The Japanese Bobtail is a breed of domestic cat with an unusual bobtail more closely resembling the tail of a rabbit than that of other cats. The variety is native to Japan, though it is now found throughout the world. The breed has been known in Japan for centuries, and it frequently appears in traditional folklore and art.

As in most other breeds, Japanese Bobtails may have almost any color (or colors, arranged in any number of patterns). Predominantly-white calicoes (三毛, mi-ke, literally 'triple-hair') are especially favored by the Japanese and by cat fanciers,[1] and strongly represented in folklore, though other colorations are also accepted by breed standards.


One theory of short-tailed cats in Japan indicates that they arrived from the Asian continent at least 1,000 years ago.[2] In 1602, Japanese authorities decreed that all cats should be set free to help deal with rodents threatening the nation's silkworm population and associated industry.
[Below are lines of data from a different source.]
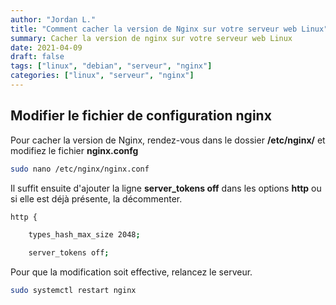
```yaml
---
author: "Jordan L."
title: "Comment cacher la version de Nginx sur votre serveur web Linux"
summary: Cacher la version de nginx sur votre serveur web Linux
date: 2021-04-09
draft: false
tags: ["linux", "debian", "serveur", "nginx"]
categories: ["linux", "serveur", "nginx"]
---
```


## Modifier le fichier de configuration nginx

Pour cacher la version de Nginx, rendez-vous dans le dossier **/etc/nginx/** et modifiez le fichier **nginx.confg**

```bash
sudo nano /etc/nginx/nginx.conf
```

Il suffit ensuite d'ajouter la ligne **server_tokens off** dans les options **http** ou si elle est déjà présente, la décommenter.

```bash
http {

    types_hash_max_size 2048;

    server_tokens off;
```

Pour que la modification soit effective, relancez le serveur.

```bash
sudo systemctl restart nginx
```
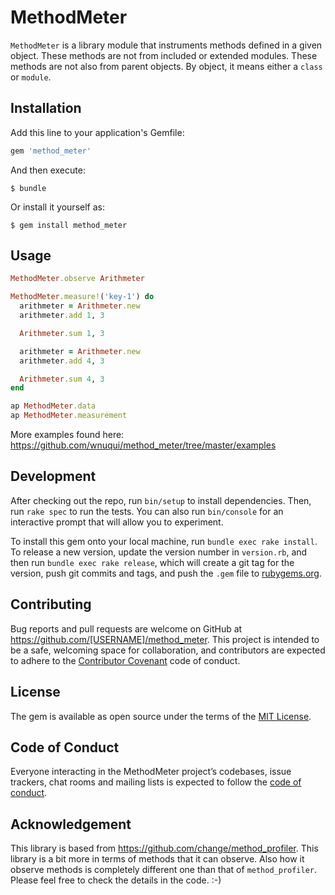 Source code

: # MethodMeter

`MethodMeter` is a library module that instruments methods defined in a given object. These methods are not from included or extended modules. These methods are not also from parent objects. By object, it means either a `class` or `module`.

## Installation

Add this line to your application's Gemfile:

```ruby
gem 'method_meter'
```

And then execute:

    $ bundle

Or install it yourself as:

    $ gem install method_meter

## Usage

```ruby
MethodMeter.observe Arithmeter

MethodMeter.measure!('key-1') do
  arithmeter = Arithmeter.new
  arithmeter.add 1, 3

  Arithmeter.sum 1, 3

  arithmeter = Arithmeter.new
  arithmeter.add 4, 3

  Arithmeter.sum 4, 3
end

ap MethodMeter.data
ap MethodMeter.measurement
```

More examples found here: https://github.com/wnuqui/method_meter/tree/master/examples

## Development

After checking out the repo, run `bin/setup` to install dependencies. Then, run `rake spec` to run the tests. You can also run `bin/console` for an interactive prompt that will allow you to experiment.

To install this gem onto your local machine, run `bundle exec rake install`. To release a new version, update the version number in `version.rb`, and then run `bundle exec rake release`, which will create a git tag for the version, push git commits and tags, and push the `.gem` file to [rubygems.org](https://rubygems.org).

## Contributing

Bug reports and pull requests are welcome on GitHub at https://github.com/[USERNAME]/method_meter. This project is intended to be a safe, welcoming space for collaboration, and contributors are expected to adhere to the [Contributor Covenant](http://contributor-covenant.org) code of conduct.

## License

The gem is available as open source under the terms of the [MIT License](https://opensource.org/licenses/MIT).

## Code of Conduct

Everyone interacting in the MethodMeter project’s codebases, issue trackers, chat rooms and mailing lists is expected to follow the [code of conduct](https://github.com/[USERNAME]/method_meter/blob/master/CODE_OF_CONDUCT.md).

## Acknowledgement

This library is based from https://github.com/change/method_profiler. This library is a bit more in terms of methods that it can observe. Also how it observe methods is completely different one than that of `method_profiler`. Please feel free to check the details in the code. :-) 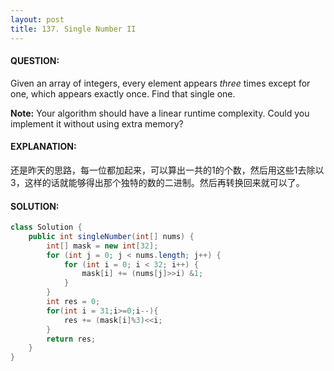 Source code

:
 ```yaml
---
layout: post
title: 137. Single Number II
---
```


#### QUESTION:

Given an array of integers, every element appears *three* times except for one, which appears exactly once. Find that single one.

**Note:**
Your algorithm should have a linear runtime complexity. Could you implement it without using extra memory?

#### EXPLANATION:

还是昨天的思路，每一位都加起来，可以算出一共的1的个数，然后用这些1去除以3，这样的话就能够得出那个独特的数的二进制。然后再转换回来就可以了。

#### SOLUTION:

```JAVA
class Solution {
    public int singleNumber(int[] nums) {
        int[] mask = new int[32];
        for (int j = 0; j < nums.length; j++) {
            for (int i = 0; i < 32; i++) {
                mask[i] += (nums[j]>>i) &1;
            }
        }
        int res = 0;
        for(int i = 31;i>=0;i--){
            res += (mask[i]%3)<<i;
        }
        return res;
    }
}
```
At that time, buying or selling cats was illegal, and from then on, bobtailed cats lived on farms and in the streets. Japanese Bobtails thus became the "street/farm cats" of Japan.[3]

Around 1701, in Kaempfer's Japan, the first book written by a Westerner about the flora, fauna, and landscape of Japan, German doctor Engelbert Kaempfer wrote, "there is only one breed of cat that is kept. It has large patches of yellow, black and white fur; its short tail looks like it has been bent and broken. It has no mind to hunt for rats and mice but just wants to be carried and stroked by women."

In 1968, Elizabeth Freret is the first known person to have imported the Japanese Bobtail to the Western Hemisphere from Japan.[4] The short hair Japanese Bobtail was accepted for Championship status in the Cat Fanciers' Association in 1976. Recognition for the long hair variety followed in 1993.[4] As of 2013, there are a number of Japanese Bobtail breeders, most of which are based in North America with a few in Europe and at least one in Japan; yet the breed remains rare.

The Bobtail cats are considered to be a lucky breed and to own one promises prosperity and happiness. The tricoloured, Mi-Ke (pronounced 'mee keh') is known as the luckiest colour for this breed. There is a Japanese statue of a cat with its paw in the air called Maneki Neko (translates to 'beckoning cat') and is an artist interpretation of the bobtail. These statues are common in many Japanese shops as they are thought to attract good people.[5]

Breed standard[edit]

The Japanese Bobtail is a recognised breed by all major registering bodies, with the exception of the Governing Council of the Cat Fancy (GCCF), the domestic registry of the United Kingdom.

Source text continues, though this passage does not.